● **What you should do**:
For each line in the records that contains "Target", make a copy.

(Records drawn from a dataset)
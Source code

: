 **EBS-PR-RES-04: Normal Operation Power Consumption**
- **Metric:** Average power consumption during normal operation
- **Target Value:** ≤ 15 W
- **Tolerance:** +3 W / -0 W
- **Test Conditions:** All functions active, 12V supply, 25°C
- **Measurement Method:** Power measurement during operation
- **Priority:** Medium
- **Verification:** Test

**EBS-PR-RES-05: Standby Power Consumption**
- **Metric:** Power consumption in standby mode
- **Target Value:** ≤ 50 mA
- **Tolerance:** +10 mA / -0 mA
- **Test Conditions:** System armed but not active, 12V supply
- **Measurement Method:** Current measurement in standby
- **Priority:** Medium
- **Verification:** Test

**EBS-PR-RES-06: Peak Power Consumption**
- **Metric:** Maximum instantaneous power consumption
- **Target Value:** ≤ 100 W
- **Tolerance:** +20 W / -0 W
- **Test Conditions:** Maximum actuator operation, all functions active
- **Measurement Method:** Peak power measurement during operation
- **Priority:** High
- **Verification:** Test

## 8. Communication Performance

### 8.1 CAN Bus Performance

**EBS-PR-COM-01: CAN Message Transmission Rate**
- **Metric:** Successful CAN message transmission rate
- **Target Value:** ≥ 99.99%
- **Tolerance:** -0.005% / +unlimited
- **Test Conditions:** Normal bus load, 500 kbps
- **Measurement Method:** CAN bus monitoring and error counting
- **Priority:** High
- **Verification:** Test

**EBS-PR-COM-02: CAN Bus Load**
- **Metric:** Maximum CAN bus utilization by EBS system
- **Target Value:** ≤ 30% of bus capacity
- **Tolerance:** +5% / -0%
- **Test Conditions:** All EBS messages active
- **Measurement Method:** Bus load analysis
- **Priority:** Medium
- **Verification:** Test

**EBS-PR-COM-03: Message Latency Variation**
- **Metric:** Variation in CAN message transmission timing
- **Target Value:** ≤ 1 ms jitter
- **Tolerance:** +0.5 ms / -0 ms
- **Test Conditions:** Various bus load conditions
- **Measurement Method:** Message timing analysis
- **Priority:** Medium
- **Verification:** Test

● **Reply**:
- **Target Value:** ≤ 15 W
- **Target Value:** ≤ 50 mA
- **Target Value:** ≤ 100 W
- **Target Value:** ≥ 99.99%
- **Target Value:** ≤ 30% of bus capacity
- **Target Value:** ≤ 1 ms jitter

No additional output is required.